In this tutorial, you were introduced to everything about methods in Java. It’s time to implement your learning and do some practicals. You can also refer to our methods and encapsulation tutorial to delve deeper into this concept. This tutorial will help you learn how to apply the OOPs concepts of access modifiers and encapsulation to Java classes. It will enable you to get a strong grasp on Java programming. But if you want to excel in overall Java development, Simplilearn’s Full Stack Developer - MERN Stack is the best way to do so. The 60 hours of applied learning and 35 coding-related exercises make the course adept at helping you become an expert developer. You will work on the most popular Java frameworks, including Hibernate and Spring during this course. Have any questions for us? Leave them in the comments section, and our experts will get back to you sovon. Happy learning!

FAQs

1. What Is the Difference Between a Method Declaration and a Method Call?

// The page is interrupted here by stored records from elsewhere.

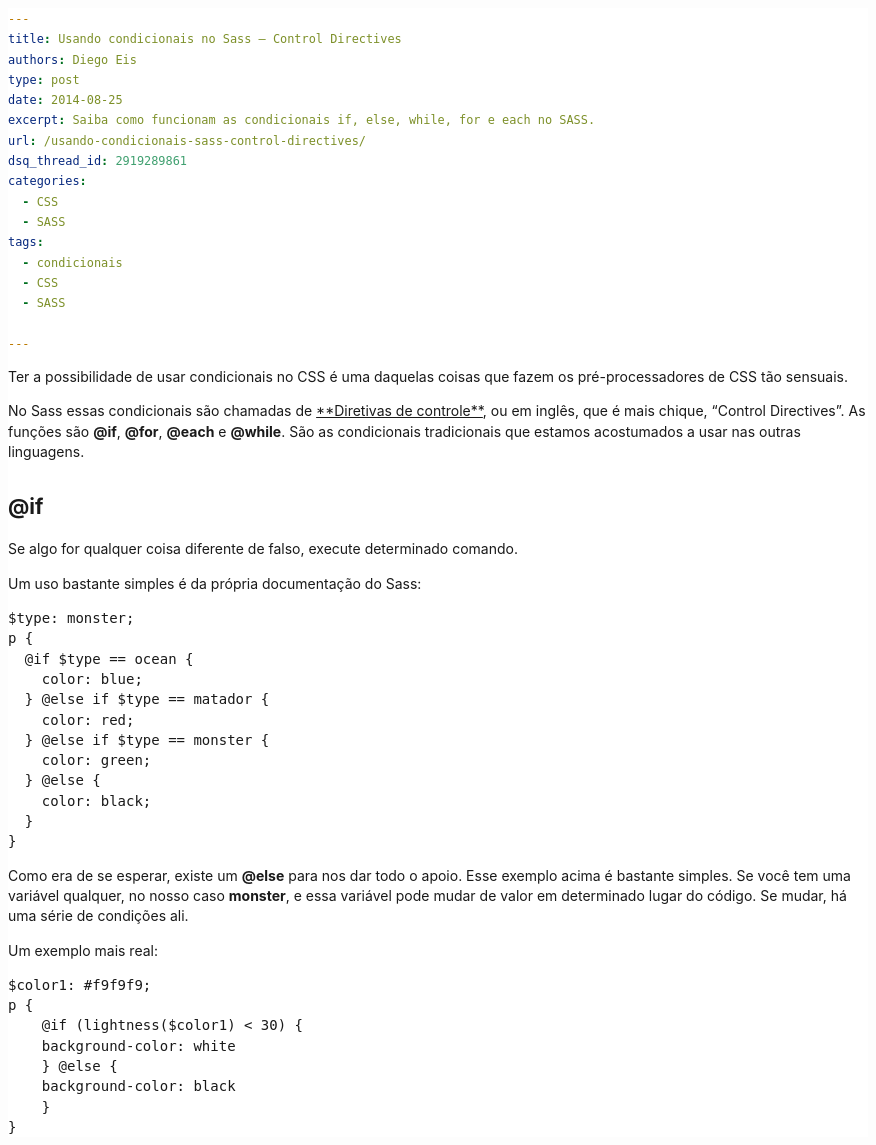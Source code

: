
 ```yaml
---
title: Usando condicionais no Sass – Control Directives
authors: Diego Eis
type: post
date: 2014-08-25
excerpt: Saiba como funcionam as condicionais if, else, while, for e each no SASS.
url: /usando-condicionais-sass-control-directives/
dsq_thread_id: 2919289861
categories:
  - CSS
  - SASS
tags:
  - condicionais
  - CSS
  - SASS

---
```

Ter a possibilidade de usar condicionais no CSS é uma daquelas coisas que fazem os pré-processadores de CSS tão sensuais.

No Sass essas condicionais são chamadas de [\*\*Diretivas de controle\*\*][1], ou em inglês, que é mais chique, &#8220;Control Directives&#8221;. As funções são **@if**, **@for**, **@each** e **@while**. São as condicionais tradicionais que estamos acostumados a usar nas outras linguagens.

## @if

Se algo for qualquer coisa diferente de falso, execute determinado comando.

Um uso bastante simples é da própria documentação do Sass:

<pre class="lang-sass">$type: monster;
p {
  @if $type == ocean {
    color: blue;
  } @else if $type == matador {
    color: red;
  } @else if $type == monster {
    color: green;
  } @else {
    color: black;
  }
}
</pre>

Como era de se esperar, existe um **@else** para nos dar todo o apoio. Esse exemplo acima é bastante simples. Se você tem uma variável qualquer, no nosso caso **monster**, e essa variável pode mudar de valor em determinado lugar do código. Se mudar, há uma série de condições ali.

Um exemplo mais real:

<pre class="lang-sass">$color1: #f9f9f9;
p {
	@if (lightness($color1) &lt; 30) {
  	background-color: white
	} @else {
  	background-color: black
	}
}
</pre>


 [1]: http://sass-lang.com/documentation/file.SASS_REFERENCE.html#control_directives__expressions "Control Directives"
 [2]: http://tableless.com.br/utilizando-maps-sass/
 [3]: http://bjorkoy.com/2010/05/css-grids-with-sass/
 [4]: http://tableless.com.br/pre-processadores-usar-ou-nao-usar/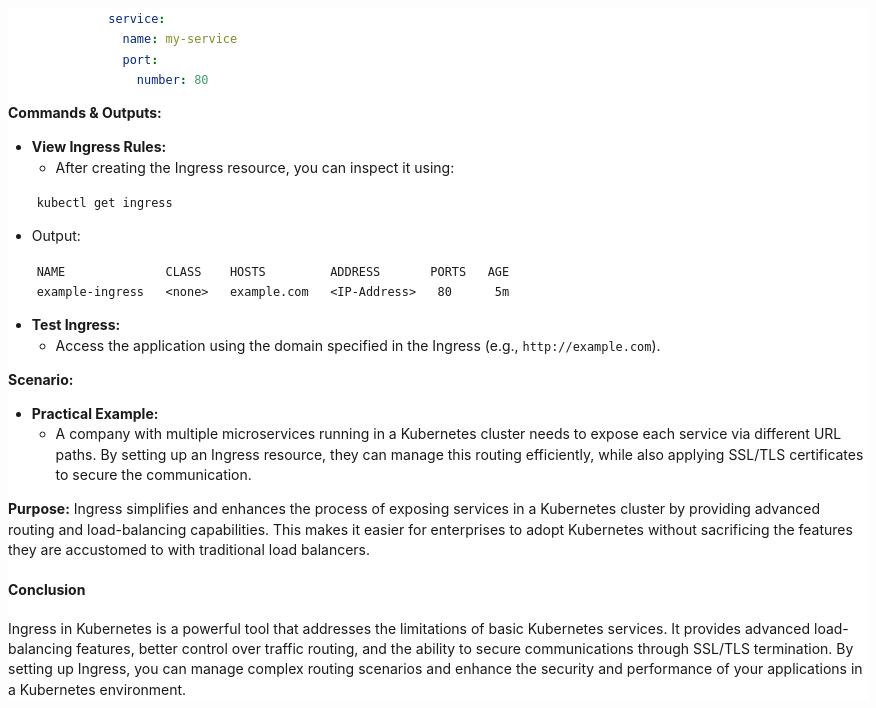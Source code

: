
  ```yaml
               service:
                 name: my-service
                 port:
                   number: 80
 ```

**Commands & Outputs:**
- **View Ingress Rules:**
  - After creating the Ingress resource, you can inspect it using:
```bash
    kubectl get ingress
```
  - Output:
```
    NAME              CLASS    HOSTS         ADDRESS       PORTS   AGE
    example-ingress   <none>   example.com   <IP-Address>   80      5m
```

- **Test Ingress:**
  - Access the application using the domain specified in the Ingress (e.g., `http://example.com`).

**Scenario:**
- **Practical Example:**
  - A company with multiple microservices running in a Kubernetes cluster needs to expose each service via different URL paths. By setting up an Ingress resource, they can manage this routing efficiently, while also applying SSL/TLS certificates to secure the communication.

**Purpose:**
Ingress simplifies and enhances the process of exposing services in a Kubernetes cluster by providing advanced routing and load-balancing capabilities. This makes it easier for enterprises to adopt Kubernetes without sacrificing the features they are accustomed to with traditional load balancers.

#### Conclusion

Ingress in Kubernetes is a powerful tool that addresses the limitations of basic Kubernetes services. It provides advanced load-balancing features, better control over traffic routing, and the ability to secure communications through SSL/TLS termination. By setting up Ingress, you can manage complex routing scenarios and enhance the security and performance of your applications in a Kubernetes environment.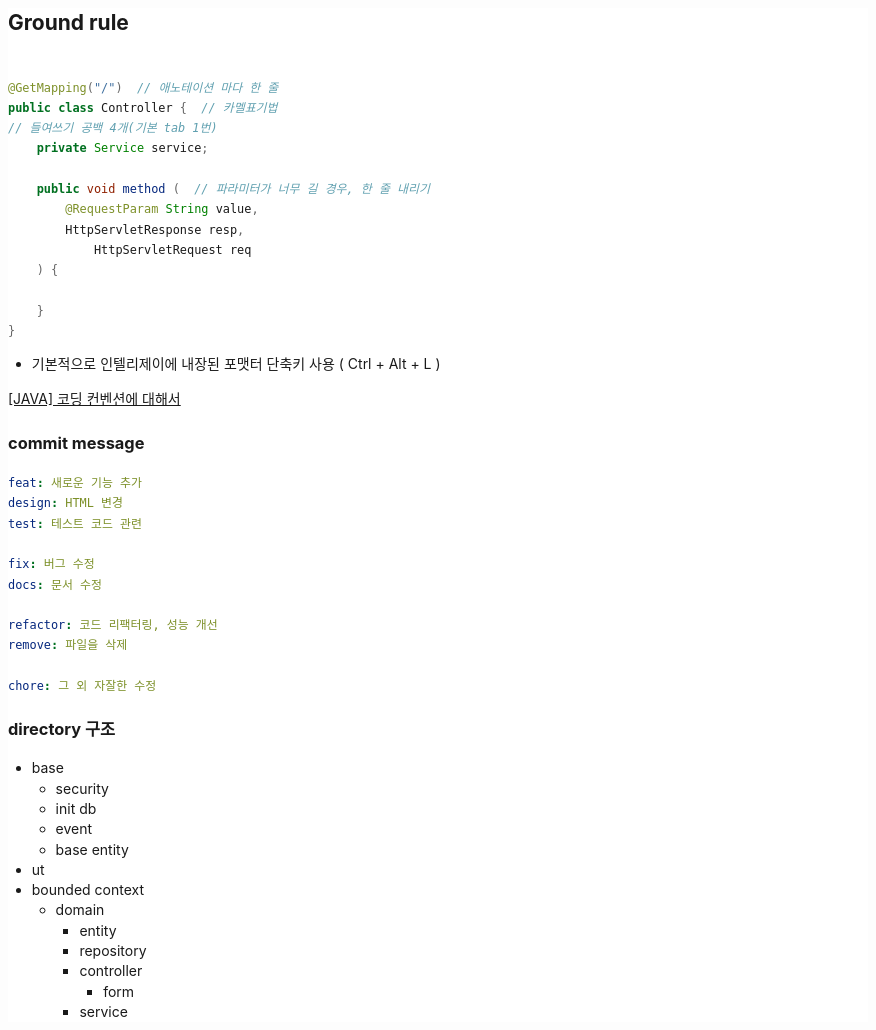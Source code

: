 ## Ground rule

```java

@GetMapping("/")  // 애노테이션 마다 한 줄
public class Controller {  // 카멜표기법
// 들여쓰기 공백 4개(기본 tab 1번)
    private Service service;

    public void method (  // 파라미터가 너무 길 경우, 한 줄 내리기
        @RequestParam String value,
        HttpServletResponse resp,
		    HttpServletRequest req
    ) {
        
    }
}
```

- 기본적으로 인텔리제이에 내장된 포맷터 단축키 사용 ( Ctrl + Alt + L )

[[JAVA] 코딩 컨벤션에 대해서](https://velog.io/@ozragwort/JAVA-코딩-컨벤션에-대해서)

### commit message

```yaml
feat: 새로운 기능 추가
design: HTML 변경
test: 테스트 코드 관련

fix: 버그 수정
docs: 문서 수정

refactor: 코드 리팩터링, 성능 개선
remove: 파일을 삭제

chore: 그 외 자잘한 수정
```

### directory 구조

- base
    - security
    - init db
    - event
    - base entity
- ut
- bounded context
    - domain
        - entity
        - repository
        - controller
            - form
        - service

2. What Is Method Overriding?

With Java, a subclass can give a particular implementation of a method already defined in its superclass by using a feature called method overriding. The name, parameters, and return type of the overridden method in the subclass must match those of the method in the superclass. This idea is essential to polymorphism because it allows a subclass to modify or expand the functionality of a superclass method. Runtime polymorphism is achieved by method overriding, in which the method that is called at runtime is chosen depending on the actual type of the object, not its reference type. Subclasses can specify their behaviors while still utilizing the superclass's familiar interface.

Subclasses like "Circle" and "Rectangle" can override a superclass's "draw()" method, for instance, to provide unique implementations for drawing circles and rectangles, respectively. The ability to override methods improves the code's flexibility and maintainability, which facilitates handling modifications and system expansion. 

3. What Is the Purpose of the ‘Return’ Statement in a Method?

In a method, the 'return' statement ends the technique and may optionally return a value to the caller. It puts an end to the method's execution and returns the computation's result to where the method was called. This is essential for procedures that carry out computations or actions that require a result. The 'return' statement in void methods can be used to end the method early, usually for error handling or specific situations, without returning any value.

4. What Is the ‘This’ Keyword in Java Methods?

The "this" keyword in Java refers to the current object within a constructor or instance method. When two variables have the same name, they distinguish between instance and local variables. In constructors and setters, the 'this' keyword is beneficial as it clarifies which variable is being discussed. 'this' can also be used to call additional constructors inside the same class, guaranteeing cleaner initialization and code reuse. Developers can improve code readability and prevent any conflicts between class attributes and parameters or local variables by using 'this' to refer to the class instance explicitly.